**EXERCISE OBJECTIVE**
Filter the data for lines with the word "components" and copy those lines.

Start of Block

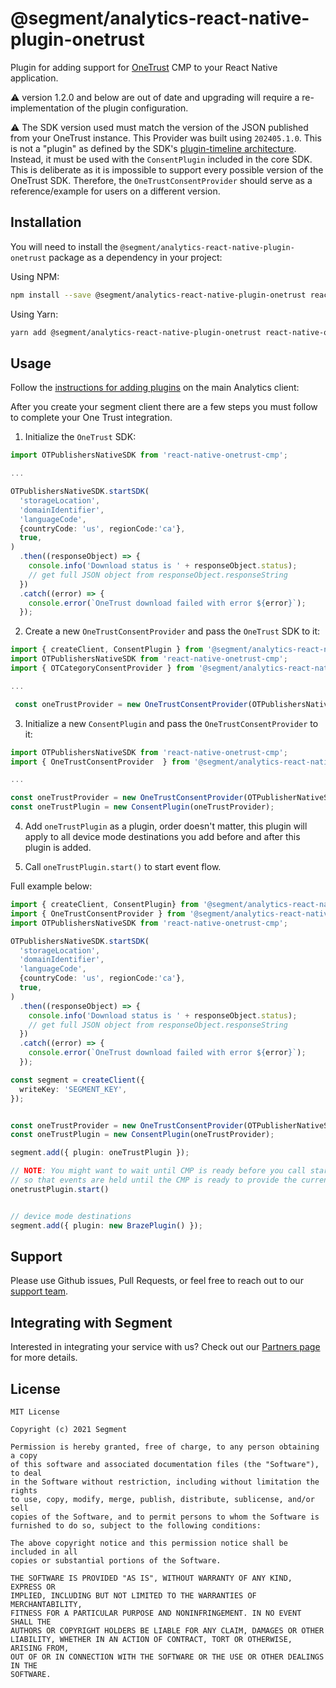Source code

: # @segment/analytics-react-native-plugin-onetrust

Plugin for adding support for [OneTrust](https://onetrust.com/) CMP to your React Native application.

⚠️ version 1.2.0 and below are out of date and upgrading will require a re-implementation of the plugin configuration. 

⚠️ The SDK version used must match the version of the JSON published from your OneTrust instance. This Provider was built using `202405.1.0`. This is not a "plugin" as defined by the SDK's [plugin-timeline architecture](https://github.com/segmentio/analytics-react-native/tree/master?tab=readme-ov-file#plugins--timeline-architecture). Instead, it must be used with the `ConsentPlugin` included in the core SDK. This is deliberate as it is impossible to support every possible version of the OneTrust SDK. Therefore, the `OneTrustConsentProvider` should serve as a reference/example for users on a different version. 

## Installation

You will need to install the `@segment/analytics-react-native-plugin-onetrust` package as a dependency in your project:

Using NPM:

```bash
npm install --save @segment/analytics-react-native-plugin-onetrust react-native-onetrust-cmp
```

Using Yarn:

```bash
yarn add @segment/analytics-react-native-plugin-onetrust react-native-onetrust-cmp
```

## Usage

Follow the [instructions for adding plugins](https://github.com/segmentio/analytics-react-native#adding-plugins) on the main Analytics client:

After you create your segment client there are a few steps you must follow to complete your One Trust integration.

1. Initialize the `OneTrust` SDK:

```ts
import OTPublishersNativeSDK from 'react-native-onetrust-cmp';

...

OTPublishersNativeSDK.startSDK(
  'storageLocation',
  'domainIdentifier',
  'languageCode',
  {countryCode: 'us', regionCode:'ca'},
  true,
)
  .then((responseObject) => {
    console.info('Download status is ' + responseObject.status);
    // get full JSON object from responseObject.responseString
  })
  .catch((error) => {
    console.error(`OneTrust download failed with error ${error}`);
  });
```

2. Create a new `OneTrustConsentProvider` and pass the `OneTrust` SDK to it: 

```ts
import { createClient, ConsentPlugin } from '@segment/analytics-react-native';
import OTPublishersNativeSDK from 'react-native-onetrust-cmp';
import { OTCategoryConsentProvider } from '@segment/analytics-react-native-plugin-onetrust'

...

 const oneTrustProvider = new OneTrustConsentProvider(OTPublishersNativeSDK)
```

3. Initialize a new `ConsentPlugin` and pass the `OneTrustConsentProvider` to it: 

```ts
import OTPublishersNativeSDK from 'react-native-onetrust-cmp';
import { OneTrustConsentProvider  } from '@segment/analytics-react-native-plugin-onetrust'

...

const oneTrustProvider = new OneTrustConsentProvider(OTPublisherNativeSDK)
const oneTrustPlugin = new ConsentPlugin(oneTrustProvider);
```

4. Add `oneTrustPlugin` as a plugin, order doesn't matter, this plugin will apply to all device mode destinations you add before and after this plugin is added. 

5. Call `oneTrustPlugin.start()` to start event flow.

 Full example below:

```ts
import { createClient, ConsentPlugin} from '@segment/analytics-react-native';
import { OneTrustConsentProvider } from '@segment/analytics-react-native-plugin-onetrust';
import OTPublishersNativeSDK from 'react-native-onetrust-cmp';

OTPublishersNativeSDK.startSDK(
  'storageLocation',
  'domainIdentifier',
  'languageCode',
  {countryCode: 'us', regionCode:'ca'},
  true,
)
  .then((responseObject) => {
    console.info('Download status is ' + responseObject.status);
    // get full JSON object from responseObject.responseString
  })
  .catch((error) => {
    console.error(`OneTrust download failed with error ${error}`);
  });

const segment = createClient({
  writeKey: 'SEGMENT_KEY',
});


const oneTrustProvider = new OneTrustConsentProvider(OTPublisherNativeSDK)
const oneTrustPlugin = new ConsentPlugin(oneTrustProvider);

segment.add({ plugin: oneTrustPlugin });

// NOTE: You might want to wait until CMP is ready before you call start()
// so that events are held until the CMP is ready to provide the current consent status.
onetrustPlugin.start()


// device mode destinations
segment.add({ plugin: new BrazePlugin() });
```

## Support

Please use Github issues, Pull Requests, or feel free to reach out to our [support team](https://segment.com/help/).

## Integrating with Segment

Interested in integrating your service with us? Check out our [Partners page](https://segment.com/partners/) for more details.

## License

```
MIT License

Copyright (c) 2021 Segment

Permission is hereby granted, free of charge, to any person obtaining a copy
of this software and associated documentation files (the "Software"), to deal
in the Software without restriction, including without limitation the rights
to use, copy, modify, merge, publish, distribute, sublicense, and/or sell
copies of the Software, and to permit persons to whom the Software is
furnished to do so, subject to the following conditions:

The above copyright notice and this permission notice shall be included in all
copies or substantial portions of the Software.

THE SOFTWARE IS PROVIDED "AS IS", WITHOUT WARRANTY OF ANY KIND, EXPRESS OR
IMPLIED, INCLUDING BUT NOT LIMITED TO THE WARRANTIES OF MERCHANTABILITY,
FITNESS FOR A PARTICULAR PURPOSE AND NONINFRINGEMENT. IN NO EVENT SHALL THE
AUTHORS OR COPYRIGHT HOLDERS BE LIABLE FOR ANY CLAIM, DAMAGES OR OTHER
LIABILITY, WHETHER IN AN ACTION OF CONTRACT, TORT OR OTHERWISE, ARISING FROM,
OUT OF OR IN CONNECTION WITH THE SOFTWARE OR THE USE OR OTHER DEALINGS IN THE
SOFTWARE.
```
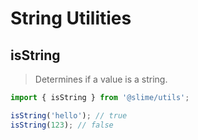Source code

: # String Utilities

## isString

> Determines if a value is a string.

```ts
import { isString } from '@slime/utils';

isString('hello'); // true
isString(123); // false
```
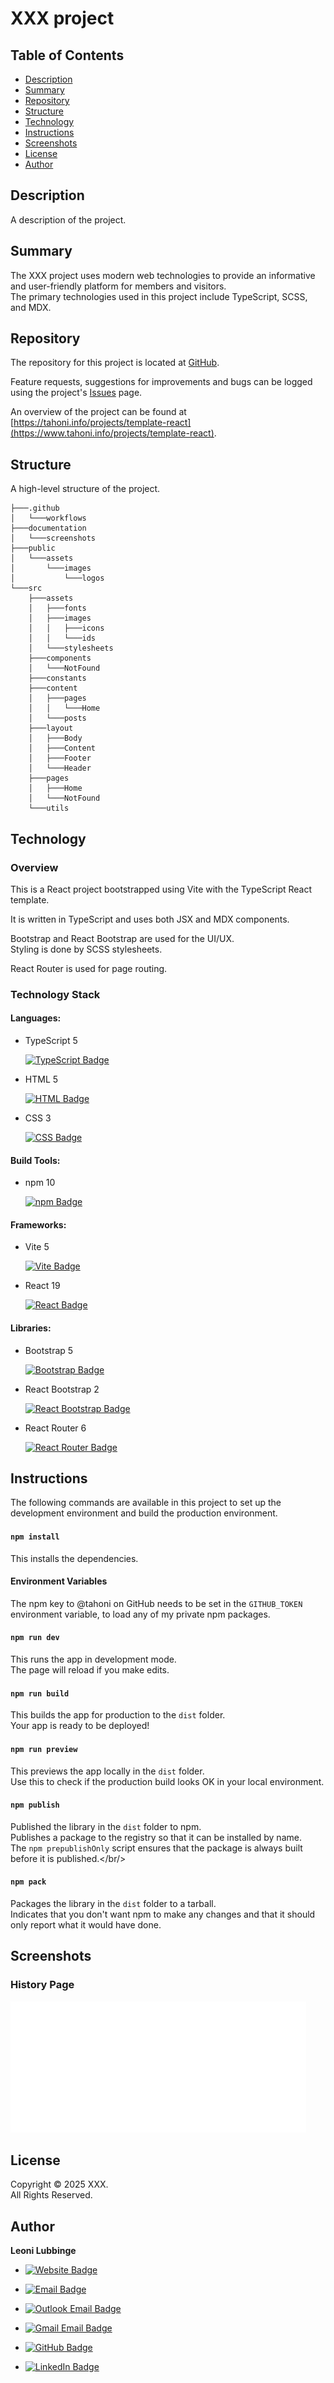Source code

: # XXX project

## Table of Contents
- [Description](#description)
- [Summary](#summary)
- [Repository](#repository)
- [Structure](#structure)
- [Technology](#technology)
- [Instructions](#instructions)
- [Screenshots](#screenshots)
- [License](#license)
- [Author](#author)

## Description
A description of the project.

## Summary
The XXX project uses modern web technologies
to provide an informative and user-friendly platform for members and
visitors.<br/>
The primary technologies used in this project include TypeScript, SCSS, and MDX.

## Repository
The repository for this project is located at
[GitHub](https://github.com/tahoni/template-react).

Feature requests, suggestions for improvements and bugs can be
logged using the
project's [Issues](https://github.com/tahoni/template-react/issues) page.

An overview of the project can be found at
[https://tahoni.info/projects/template-react](https://www.tahoni.info/projects/template-react).

## Structure
A high-level structure of the project.

```text
├───.github
│   └───workflows
├───documentation
│   └───screenshots
├───public
│   └───assets
│       └───images
│           └───logos
└───src
    ├───assets
    │   ├───fonts
    │   ├───images
    │   │   ├───icons
    │   │   └───ids
    │   └───stylesheets
    ├───components
    │   └───NotFound
    ├───constants
    ├───content
    │   ├───pages
    │   │   └───Home
    │   └───posts
    ├───layout
    │   ├───Body
    │   ├───Content
    │   ├───Footer
    │   └───Header
    ├───pages
    │   ├───Home
    │   └───NotFound
    └───utils
```

## Technology

### Overview
This is a React project bootstrapped using Vite with the TypeScript React
template.

It is written in TypeScript and uses both JSX and MDX components.

Bootstrap and React Bootstrap are used for the UI/UX.<br/>
Styling is done by SCSS stylesheets.

React Router is used for page routing.

### Technology Stack

#### Languages:

- TypeScript 5

  [![TypeScript Badge](https://img.shields.io/badge/TypeScript-3178C6?logo=typescript&logoColor=white)](https://www.typescriptlang.org/)

- HTML 5

  [![HTML Badge](https://img.shields.io/badge/HTML-E34F26?logo=html5&logoColor=white)](https://www.w3.org/)

- CSS 3

  [![CSS Badge](https://img.shields.io/badge/CSS-1572B6?logo=css3)](https://www.w3.org/)

#### Build Tools:

- npm 10

  [![npm Badge](https://img.shields.io/badge/npm-CB3837?logo=npm)](https://www.npmjs.com/)

#### Frameworks:

- Vite 5

  [![Vite Badge](https://img.shields.io/badge/Vite-646CFF?logo=vite&logoColor=white)](https://vitejs.dev/)

- React 19

  [![React Badge](https://img.shields.io/badge/React-CB3837?logo=react)](https://react.dev/)

#### Libraries:

- Bootstrap 5

  [![Bootstrap Badge](https://img.shields.io/badge/Bootstrap-7952B3?logo=bootstrap&logoColor=white)](https://getbootstrap.com/)

- React Bootstrap 2

  [![React Bootstrap Badge](https://img.shields.io/badge/React_Bootstrap-7952B3?logo=bootstrap&logoColor=white)](https://react-bootstrap.github.io/)

- React Router 6

  [![React Router Badge](https://img.shields.io/badge/React_Router-CB3837?logo=react&logoColor=white)](https://reactrouter.com/en/main)

## Instructions

The following commands are available in this project
to set up the development environment
and build the production environment.

#### `npm install`

This installs the dependencies.

#### Environment Variables

The npm key to @tahoni on GitHub needs
to be set in the ````GITHUB_TOKEN```` environment variable,
to load any of my private npm packages.

#### `npm run dev`

This runs the app in development mode.<br/>
The page will reload if you make edits.

#### `npm run build`

This builds the app for production to the `dist` folder.<br/>
Your app is ready to be deployed!

#### `npm run preview`

This previews the app locally in the `dist` folder.<br/>
Use this to check if the production build looks OK in your local environment.

#### `npm publish`

Published the library in the `dist` folder to npm.<br/>
Publishes a package to the registry so that it can be installed by name.<br/>
The `npm prepublishOnly` script ensures that the package is always built
before it is published.</br/>

#### `npm pack`

Packages the library in the `dist` folder to a tarball.<br/>
Indicates that you don't want npm to make any changes and that it
should only report what it would have done.

## Screenshots

### History Page
![Home Page](./documentation/screenshots/HomePage.png)

## License
Copyright © 2025 XXX.<br/>
All Rights Reserved.

## Author
**Leoni Lubbinge**

- [![Website Badge](https://custom-icon-badges.demolab.com/badge/https%3A%2F%2Ftahoni.info-blue?logo=file-code)](https://www.tahoni.info)
- [![Email Badge](https://custom-icon-badges.demolab.com/badge/leonil%40tahoni.info-blue?logo=mail)](mailto:leonil@tahoni.info)


- [![Outlook Email Badge](https://custom-icon-badges.demolab.com/badge/tahoni%40outlook.com-blue.svg?logo=mail)](mailto:tahoni@outlook.com)
- [![Gmail Email Badge](https://img.shields.io/badge/tahoni%40gmail.com-blue?logo=gmail)](mailto:tahoni@gmail.com)
- [![GitHub Badge](https://img.shields.io/badge/Leoni_Lubbinge-blue?logo=github)](https://github.com/tahoni)
- [![LinkedIn Badge](https://custom-icon-badges.demolab.com/badge/Leoni_Lubbinge-blue.svg?logoSource=feather&logo=linkedin)](https://www.linkedin.com/in/leoni-lubbinge-06066b16/)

End of Block

**COMPLETED EXERCISE**
    ├───components
It is written in TypeScript and uses both JSX and MDX components.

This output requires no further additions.